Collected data
* * *
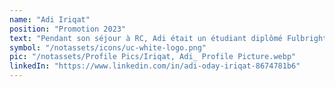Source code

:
 ```yaml
---
name: "Adi Iriqat"
position: "Promotion 2023"
text: "Pendant son séjour à RC, Adi était un étudiant diplômé Fulbright en planification communautaire à l'Université de Cincinnati. Il s'intéressait à la justice sociale et à la planification."
symbol: "/notassets/icons/uc-white-logo.png"
pic: "/notassets/Profile Pics/Iriqat, Adi_ Profile Picture.webp"
linkedIn: "https://www.linkedin.com/in/adi-oday-iriqat-8674781b6"
---
```

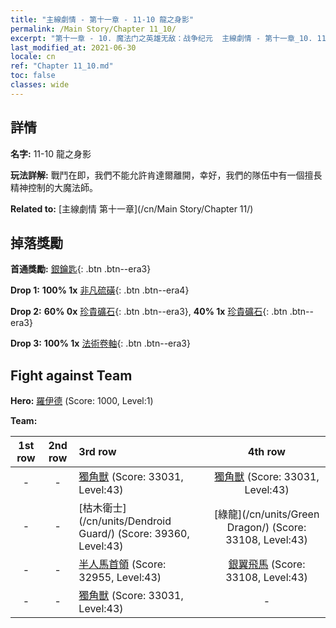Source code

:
 ```yaml
---
title: "主線劇情 - 第十一章 - 11-10 龍之身影"
permalink: /Main Story/Chapter 11_10/
excerpt: "第十一章 - 10. 魔法门之英雄无敌：战争纪元  主線劇情 - 第十一章_10. 11-10 龍之身影"
last_modified_at: 2021-06-30
locale: cn
ref: "Chapter 11_10.md"
toc: false
classes: wide
---
```


## 詳情

 **名字:** 11-10 龍之身影

 **玩法詳解:** 戰鬥在即，我們不能允許肯達爾離開，幸好，我們的隊伍中有一個擅長精神控制的大魔法師。

 **Related to:** [主線劇情 第十一章](/cn/Main Story/Chapter 11/)

## 掉落獎勵

 **首通獎勵:** [銀鑰匙](/cn/Items/con_693/){: .btn .btn--era3}

 **Drop 1:** **100% 1x** [非凡硫磺](/cn/Items/mat_36/){: .btn .btn--era4}

 **Drop 2:** **60% 0x** [珍貴礦石](/cn/Items/mat_26/){: .btn .btn--era3}, **40% 1x** [珍貴礦石](/cn/Items/mat_26/){: .btn .btn--era3}

 **Drop 3:** **100% 1x** [法術卷軸](/cn/Items/con_694/){: .btn .btn--era3}


## Fight against Team
 **Hero:** [羅伊德](/cn/heroes/Ryland/) (Score: 1000, Level:1)

 **Team:**


  | 1st row | 2nd row | 3rd row | 4th row |
  |:----:|:----:|:----|:----:|
  | - | - | [獨角獸](/cn/units/Unicorn/) (Score: 33031, Level:43)  | [獨角獸](/cn/units/Unicorn/) (Score: 33031, Level:43)  |
  | - | - | [枯木衛士](/cn/units/Dendroid Guard/) (Score: 39360, Level:43)  | [綠龍](/cn/units/Green Dragon/) (Score: 33108, Level:43)  |
  | - | - | [半人馬首領](/cn/units/Centaur/) (Score: 32955, Level:43)  | [銀翼飛馬](/cn/units/Pegasus/) (Score: 33108, Level:43)  |
  | - | - | [獨角獸](/cn/units/Unicorn/) (Score: 33031, Level:43)  | - |



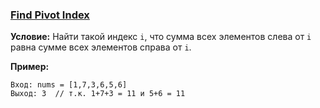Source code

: ### **[Find Pivot Index](https://leetcode.com/problems/find-pivot-index/)**

**Условие:**
Найти такой индекс `i`, что сумма всех элементов слева от `i` равна сумме всех элементов справа от `i`.

**Пример:**

```
Вход: nums = [1,7,3,6,5,6]  
Выход: 3  // т.к. 1+7+3 = 11 и 5+6 = 11
```

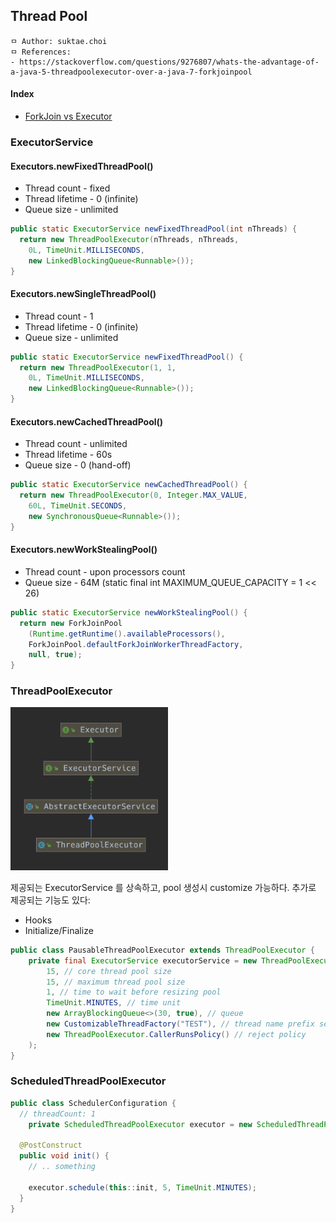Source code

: ## Thread Pool
```
ㅁ Author: suktae.choi
ㅁ References:
- https://stackoverflow.com/questions/9276807/whats-the-advantage-of-a-java-5-threadpoolexecutor-over-a-java-7-forkjoinpool
```

#### Index

- [ForkJoin vs Executor](forkjoin-executor)

### ExecutorService

#### Executors.newFixedThreadPool()
- Thread count - fixed
- Thread lifetime - 0 (infinite)
- Queue size - unlimited

```java
public static ExecutorService newFixedThreadPool(int nThreads) {
  return new ThreadPoolExecutor(nThreads, nThreads,
    0L, TimeUnit.MILLISECONDS,
    new LinkedBlockingQueue<Runnable>());
}
```

#### Executors.newSingleThreadPool()
- Thread count - 1
- Thread lifetime - 0 (infinite)
- Queue size - unlimited

```java
public static ExecutorService newFixedThreadPool() {
  return new ThreadPoolExecutor(1, 1,
    0L, TimeUnit.MILLISECONDS,
    new LinkedBlockingQueue<Runnable>());
}
```

#### Executors.newCachedThreadPool()
- Thread count - unlimited
- Thread lifetime - 60s
- Queue size - 0 (hand-off)

```java
public static ExecutorService newCachedThreadPool() {
  return new ThreadPoolExecutor(0, Integer.MAX_VALUE,
    60L, TimeUnit.SECONDS,
    new SynchronousQueue<Runnable>());
}
```

#### Executors.newWorkStealingPool()
- Thread count - upon processors count
- Queue size -  64M (static final int MAXIMUM_QUEUE_CAPACITY = 1 << 26)

```java
public static ExecutorService newWorkStealingPool() {
  return new ForkJoinPool
    (Runtime.getRuntime().availableProcessors(),
    ForkJoinPool.defaultForkJoinWorkerThreadFactory,
    null, true);
}
```

### ThreadPoolExecutor

<img src="images/Screen Shot 2019-06-27 at 01.48.23.png" width=50%>

제공되는 ExecutorService 를 상속하고, pool 생성시 customize 가능하다. 추가로 제공되는 기능도 있다:

- Hooks
- Initialize/Finalize

```java
public class PausableThreadPoolExecutor extends ThreadPoolExecutor {
    private final ExecutorService executorService = new ThreadPoolExecutor(
        15, // core thread pool size
        15, // maximum thread pool size
        1, // time to wait before resizing pool
        TimeUnit.MINUTES, // time unit
        new ArrayBlockingQueue<>(30, true), // queue
        new CustomizableThreadFactory("TEST"), // thread name prefix set
        new ThreadPoolExecutor.CallerRunsPolicy() // reject policy
    );
}
```

### ScheduledThreadPoolExecutor

```java
public class SchedulerConfiguration {
  // threadCount: 1
	private ScheduledThreadPoolExecutor executor = new ScheduledThreadPoolExecutor(1);
  
  @PostConstruct
  public void init() {
    // .. something
    
    executor.schedule(this::init, 5, TimeUnit.MINUTES);
  }
}
```


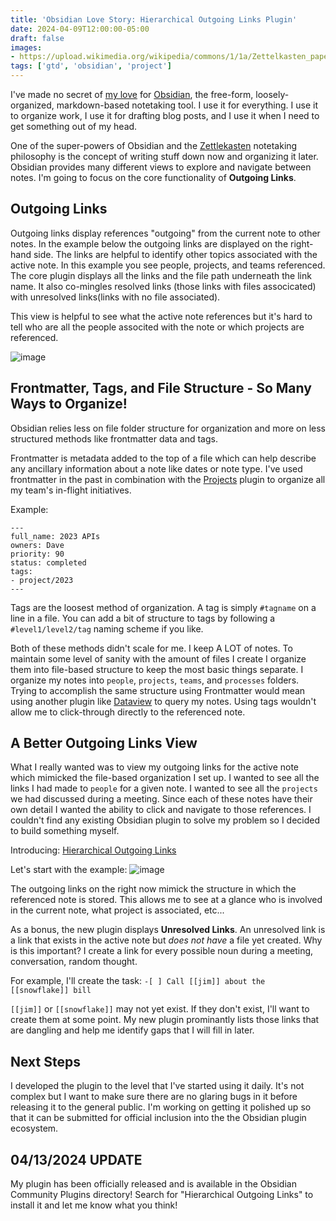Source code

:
 ```yaml
---
title: 'Obsidian Love Story: Hierarchical Outgoing Links Plugin'
date: 2024-04-09T12:00:00-05:00
draft: false
images: 
- https://upload.wikimedia.org/wikipedia/commons/1/1a/Zettelkasten_paper_schematic.png
tags: ['gtd', 'obsidian', 'project']
---
```


I've made no secret of [my love](https://jason.motylinski.com/posts/20240130-zettelkasten/) for [Obsidian](https://obsidian.md/), the free-form, loosely-organized, markdown-based notetaking tool. I use it for everything. I use it to organize work, I use it for drafting blog posts, and I use it when I need to get something out of my head. 

One of the super-powers of Obsidian and the [Zettlekasten](https://en.wikipedia.org/wiki/Zettelkasten) notetaking philosophy is the concept of writing stuff down now and organizing it later. Obsidian provides many different views to explore and navigate between notes. I'm going to focus on the core functionality of __Outgoing Links__.

## Outgoing Links
Outgoing links display references "outgoing" from the current note to other notes. In the example below the outgoing links are displayed on the right-hand side. The links are helpful to identify other topics associated with the active note. In this example you see people, projects, and teams referenced. The core plugin displays all the links and the file path underneath the link name. It also co-mingles resolved links (those links with files associcated) with unresolved links(links with no file associated). 

This view is helpful to see what the active note references but it's hard to tell who are all the people associted with the note or which projects are referenced.

![image](/projects/obsidian/core.png)

## Frontmatter, Tags, and File Structure - So Many Ways to Organize!
Obsidian relies less on file folder structure for organization and more on less structured methods like frontmatter data and tags. 

Frontmatter is metadata added to the top of a file which can help describe any ancillary information about a note like dates or note type. I've used frontmatter in the past in combination with the [Projects](https://github.com/marcusolsson/obsidian-projects) plugin to organize all my team's in-flight initiatives.

Example:
```
---
full_name: 2023 APIs
owners: Dave
priority: 90
status: completed
tags:
- project/2023 
---
```

Tags are the loosest method of organization. A tag is simply `#tagname` on a line in a file. You can add a bit of structure to tags by following a `#level1/level2/tag` naming scheme if you like.

Both of these methods didn't scale for me. I keep A LOT of notes. To maintain some level of sanity with the amount of files I create I organize them into file-based structure to keep the most basic things separate. I organize my notes into `people`, `projects`, `teams`, and `processes` folders. Trying to accomplish the same structure using Frontmatter would mean using another plugin like [Dataview](https://blacksmithgu.github.io/obsidian-dataview/) to query my notes. Using tags wouldn't allow me to click-through directly to the referenced note.

## A Better Outgoing Links View
What I really wanted was to view my outgoing links for the active note which mimicked the file-based organization I set up. I wanted to see all the links I had made to `people` for a given note. I wanted to see all the `projects` we had discussed during a meeting. Since each of these notes have their own detail I wanted the ability to click and navigate to those references. I couldn't find any existing Obsidian plugin to solve my problem so I decided to build something myself.

Introducing: [Hierarchical Outgoing Links](https://github.com/jasonmotylinski/hierarchical-outgoing-links)

Let's start with the example:
![image](/projects/obsidian/plugin.png)

The outgoing links on the right now mimick the structure in which the referenced note is stored. This allows me to see at a glance who is involved in the current note, what project is associated, etc... 

As a bonus, the new plugin displays __Unresolved Links__. An unresolved link is a link that exists in the active note but _does not have_ a file yet created. Why is this important? I create a link for every possible noun during a meeting, conversation, random thought. 

For example, I'll create the task: 
`-[ ] Call [[jim]] about the [[snowflake]] bill` 

 `[[jim]]` or `[[snowflake]]` may not yet exist. If they don't exist, I'll want to create them at some point. My new plugin prominantly lists those links that are dangling and help me identify gaps that I will fill in later.

## Next Steps
I developed the plugin to the level that I've started using it daily. It's not complex but I want to make sure there are no glaring bugs in it before releasing it to the general public. I'm working on getting it polished up so that it can be submitted for official inclusion into the the Obsidian plugin ecosystem. 

## 04/13/2024 UPDATE
My plugin has been officially released and is available in the Obsidian Community Plugins directory! Search for "Hierarchical Outgoing Links" to install it and let me know what you think!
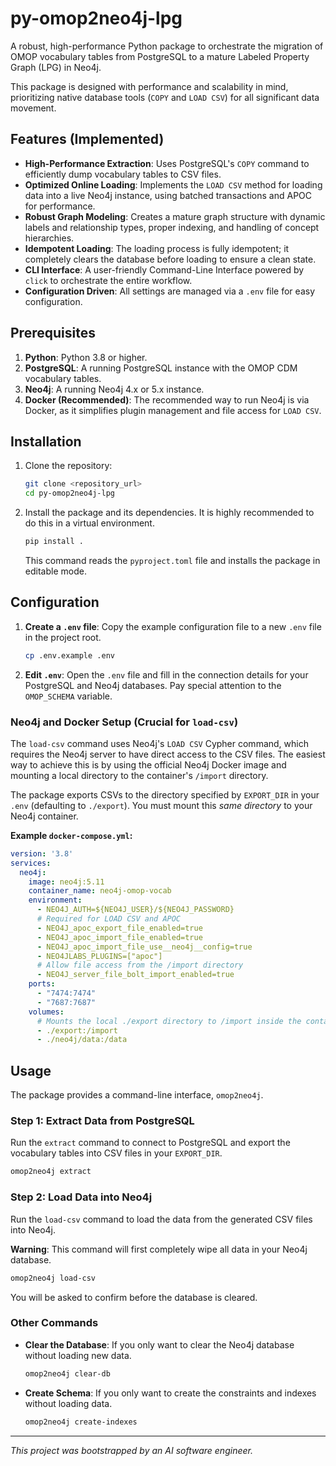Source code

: # py-omop2neo4j-lpg

A robust, high-performance Python package to orchestrate the migration of OMOP vocabulary tables from PostgreSQL to a mature Labeled Property Graph (LPG) in Neo4j.

This package is designed with performance and scalability in mind, prioritizing native database tools (`COPY` and `LOAD CSV`) for all significant data movement.

## Features (Implemented)

*   **High-Performance Extraction**: Uses PostgreSQL's `COPY` command to efficiently dump vocabulary tables to CSV files.
*   **Optimized Online Loading**: Implements the `LOAD CSV` method for loading data into a live Neo4j instance, using batched transactions and APOC for performance.
*   **Robust Graph Modeling**: Creates a mature graph structure with dynamic labels and relationship types, proper indexing, and handling of concept hierarchies.
*   **Idempotent Loading**: The loading process is fully idempotent; it completely clears the database before loading to ensure a clean state.
*   **CLI Interface**: A user-friendly Command-Line Interface powered by `click` to orchestrate the entire workflow.
*   **Configuration Driven**: All settings are managed via a `.env` file for easy configuration.

## Prerequisites

1.  **Python**: Python 3.8 or higher.
2.  **PostgreSQL**: A running PostgreSQL instance with the OMOP CDM vocabulary tables.
3.  **Neo4j**: A running Neo4j 4.x or 5.x instance.
4.  **Docker (Recommended)**: The recommended way to run Neo4j is via Docker, as it simplifies plugin management and file access for `LOAD CSV`.

## Installation

1.  Clone the repository:
    ```bash
    git clone <repository_url>
    cd py-omop2neo4j-lpg
    ```

2.  Install the package and its dependencies. It is highly recommended to do this in a virtual environment.
    ```bash
    pip install .
    ```
    This command reads the `pyproject.toml` file and installs the package in editable mode.

## Configuration

1.  **Create a `.env` file**:
    Copy the example configuration file to a new `.env` file in the project root.
    ```bash
    cp .env.example .env
    ```

2.  **Edit `.env`**:
    Open the `.env` file and fill in the connection details for your PostgreSQL and Neo4j databases. Pay special attention to the `OMOP_SCHEMA` variable.

### Neo4j and Docker Setup (Crucial for `load-csv`)

The `load-csv` command uses Neo4j's `LOAD CSV` Cypher command, which requires the Neo4j server to have direct access to the CSV files. The easiest way to achieve this is by using the official Neo4j Docker image and mounting a local directory to the container's `/import` directory.

The package exports CSVs to the directory specified by `EXPORT_DIR` in your `.env` (defaulting to `./export`). You must mount this *same directory* to your Neo4j container.

**Example `docker-compose.yml`:**

```yaml
version: '3.8'
services:
  neo4j:
    image: neo4j:5.11
    container_name: neo4j-omop-vocab
    environment:
      - NEO4J_AUTH=${NEO4J_USER}/${NEO4J_PASSWORD}
      # Required for LOAD CSV and APOC
      - NEO4J_apoc_export_file_enabled=true
      - NEO4J_apoc_import_file_enabled=true
      - NEO4J_apoc_import_file_use__neo4j__config=true
      - NEO4JLABS_PLUGINS=["apoc"]
      # Allow file access from the /import directory
      - NEO4J_server_file_bolt_import_enabled=true
    ports:
      - "7474:7474"
      - "7687:7687"
    volumes:
      # Mounts the local ./export directory to /import inside the container
      - ./export:/import
      - ./neo4j/data:/data
```

## Usage

The package provides a command-line interface, `omop2neo4j`.

### Step 1: Extract Data from PostgreSQL

Run the `extract` command to connect to PostgreSQL and export the vocabulary tables into CSV files in your `EXPORT_DIR`.

```bash
omop2neo4j extract
```

### Step 2: Load Data into Neo4j

Run the `load-csv` command to load the data from the generated CSV files into Neo4j.

**Warning**: This command will first completely wipe all data in your Neo4j database.

```bash
omop2neo4j load-csv
```
You will be asked to confirm before the database is cleared.

### Other Commands

*   **Clear the Database**: If you only want to clear the Neo4j database without loading new data.
    ```bash
    omop2neo4j clear-db
    ```
*   **Create Schema**: If you only want to create the constraints and indexes without loading data.
    ```bash
    omop2neo4j create-indexes
    ```

---
*This project was bootstrapped by an AI software engineer.*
* * *
— What to produce —
Filter the entries above down to the lines that contain the word "public".

— Completed exercise —
public static ExecutorService newFixedThreadPool(int nThreads) {
public static ExecutorService newFixedThreadPool() {
public static ExecutorService newCachedThreadPool() {
public static ExecutorService newWorkStealingPool() {
public class PausableThreadPoolExecutor extends ThreadPoolExecutor {
public class SchedulerConfiguration {
  public void init() {
I developed the plugin to the level that I've started using it daily. It's not complex but I want to make sure there are no glaring bugs in it before releasing it to the general public. I'm working on getting it polished up so that it can be submitted for official inclusion into the the Obsidian plugin ecosystem. 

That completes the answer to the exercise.